Moyse had been an alibi witness for Sileo. On the night of the murder, she and Sileo left the General Wayne at the same time, driving to dinner in their separate vehicles. Sileo doubled back, killed Webb using a .25 Beretta Model 20 pistol later linked to him by forensic evidence, then rushed to arrive at dinner before Moyse.

Police believe that Moyse realized her boyfriend had set her up as his alibi and was unable to live with it.

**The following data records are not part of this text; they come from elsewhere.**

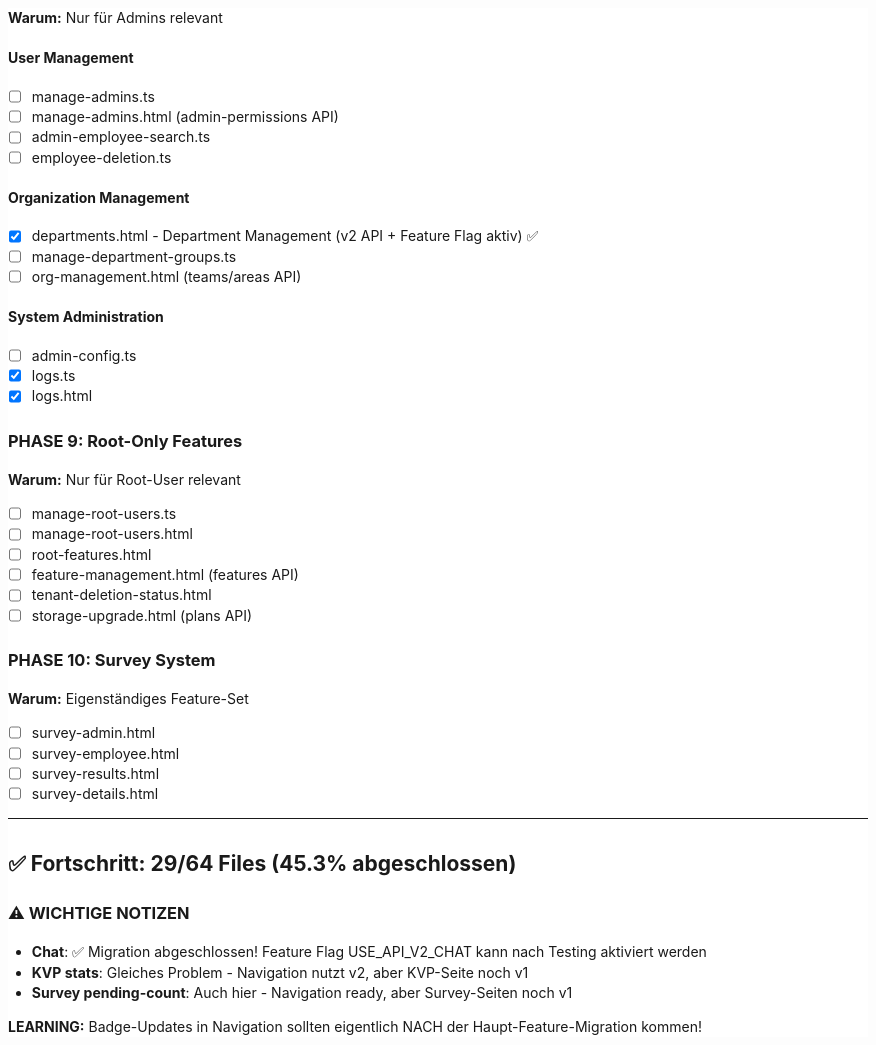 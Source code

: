 **Warum:** Nur für Admins relevant

#### User Management

- [ ] manage-admins.ts
- [ ] manage-admins.html (admin-permissions API)
- [ ] admin-employee-search.ts
- [ ] employee-deletion.ts

#### Organization Management

- [x] departments.html - Department Management (v2 API + Feature Flag aktiv) ✅
- [ ] manage-department-groups.ts
- [ ] org-management.html (teams/areas API)

#### System Administration

- [ ] admin-config.ts
- [x] logs.ts
- [x] logs.html

### PHASE 9: Root-Only Features

**Warum:** Nur für Root-User relevant

- [ ] manage-root-users.ts
- [ ] manage-root-users.html
- [ ] root-features.html
- [ ] feature-management.html (features API)
- [ ] tenant-deletion-status.html
- [ ] storage-upgrade.html (plans API)

### PHASE 10: Survey System

**Warum:** Eigenständiges Feature-Set

- [ ] survey-admin.html
- [ ] survey-employee.html
- [ ] survey-results.html
- [ ] survey-details.html

---

## ✅ Fortschritt: 29/64 Files (45.3% abgeschlossen)

### ⚠️ WICHTIGE NOTIZEN

- **Chat**: ✅ Migration abgeschlossen! Feature Flag USE_API_V2_CHAT kann nach Testing aktiviert werden
- **KVP stats**: Gleiches Problem - Navigation nutzt v2, aber KVP-Seite noch v1
- **Survey pending-count**: Auch hier - Navigation ready, aber Survey-Seiten noch v1

**LEARNING:** Badge-Updates in Navigation sollten eigentlich NACH der Haupt-Feature-Migration kommen!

Police proved that Sileo had killed Webb in order to receive the $650,000 life insurance money from their partnership policies, before Webb could end their partnership and shut down the General Wayne. Sileo was convicted in 2001 and sentenced to life in prison.

=== Famous people ===
Famous people who visited the inn include:

- Julius Erving
- Benjamin Franklin
- Dylan Gelula
- Marquis de Lafayette
- William Penn
- Edgar Allan Poe
- George Washington
- Anthony Wayne

== Synagogue ==

In 2005, the building was purchased and renovated as Chabad of the Main Line, an Orthodox Jewish congregation that practices in the Chabad-Lubavitch rite. Located on the Philadelphia Main Line, the congregation converted the former tavern into a synagogue and community center.

==In popular culture==

- The rumors that the Inn was haunted were explored on the TV series Unsolved Mysteries (season 1, episode 3, first broadcast 10/26/1988) in the segment "The Unexplained: The General Wayne Inn".
- The murder which occurred at the Inn was the subject of "Murder on the Menu", an episode of the TV series Forensic Files (season 10, episode 38, first broadcast 2/8/2006).